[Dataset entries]
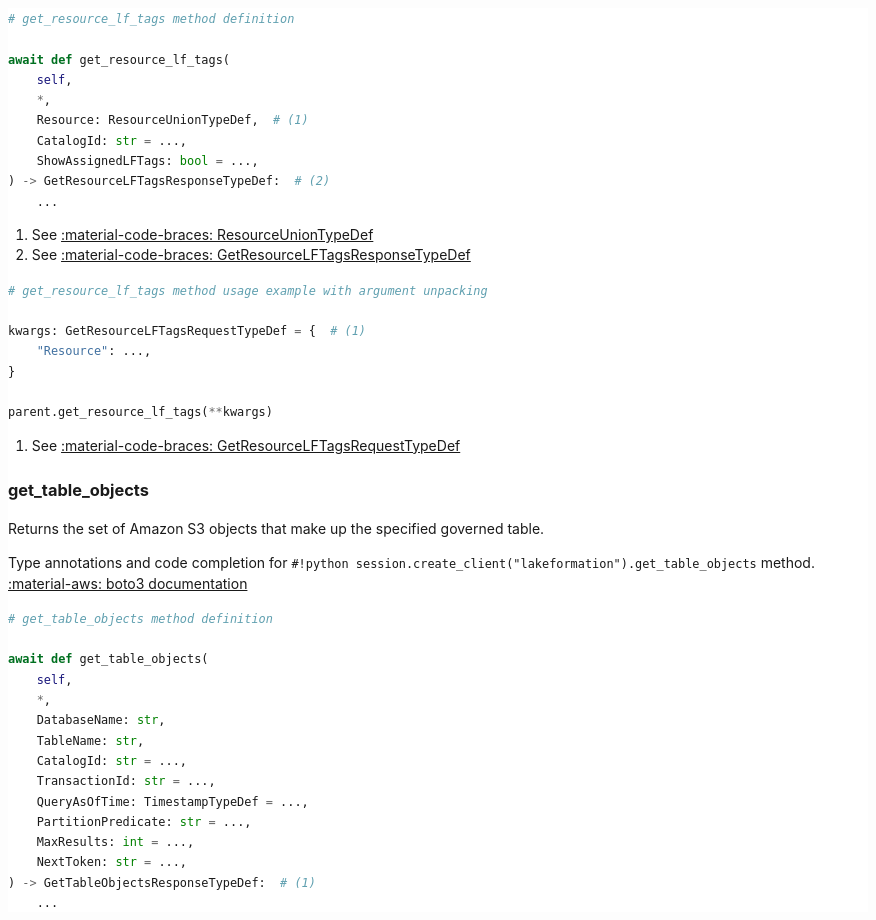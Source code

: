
 ```python
# get_resource_lf_tags method definition

await def get_resource_lf_tags(
    self,
    *,
    Resource: ResourceUnionTypeDef,  # (1)
    CatalogId: str = ...,
    ShowAssignedLFTags: bool = ...,
) -> GetResourceLFTagsResponseTypeDef:  # (2)
    ...
```

1. See [:material-code-braces: ResourceUnionTypeDef](#resourceuniontypedef)
2. See [:material-code-braces: GetResourceLFTagsResponseTypeDef](./type_defs.md#getresourcelftagsresponsetypedef)


```python
# get_resource_lf_tags method usage example with argument unpacking

kwargs: GetResourceLFTagsRequestTypeDef = {  # (1)
    "Resource": ...,
}

parent.get_resource_lf_tags(**kwargs)
```

1. See [:material-code-braces: GetResourceLFTagsRequestTypeDef](./type_defs.md#getresourcelftagsrequesttypedef)

### get\_table\_objects

Returns the set of Amazon S3 objects that make up the specified governed table.

Type annotations and code completion for `#!python session.create_client("lakeformation").get_table_objects` method.
[:material-aws: boto3 documentation](https://boto3.amazonaws.com/v1/documentation/api/latest/reference/services/lakeformation/client/get_table_objects.html)

```python
# get_table_objects method definition

await def get_table_objects(
    self,
    *,
    DatabaseName: str,
    TableName: str,
    CatalogId: str = ...,
    TransactionId: str = ...,
    QueryAsOfTime: TimestampTypeDef = ...,
    PartitionPredicate: str = ...,
    MaxResults: int = ...,
    NextToken: str = ...,
) -> GetTableObjectsResponseTypeDef:  # (1)
    ...
```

* WORK TASK *
Every line above that includes the word "ResourceUnionTypeDef" must appear in the answer.

* EXERCISE RESPONSE *
    Resource: ResourceUnionTypeDef,  # (1)
1. See [:material-code-braces: ResourceUnionTypeDef](#resourceuniontypedef)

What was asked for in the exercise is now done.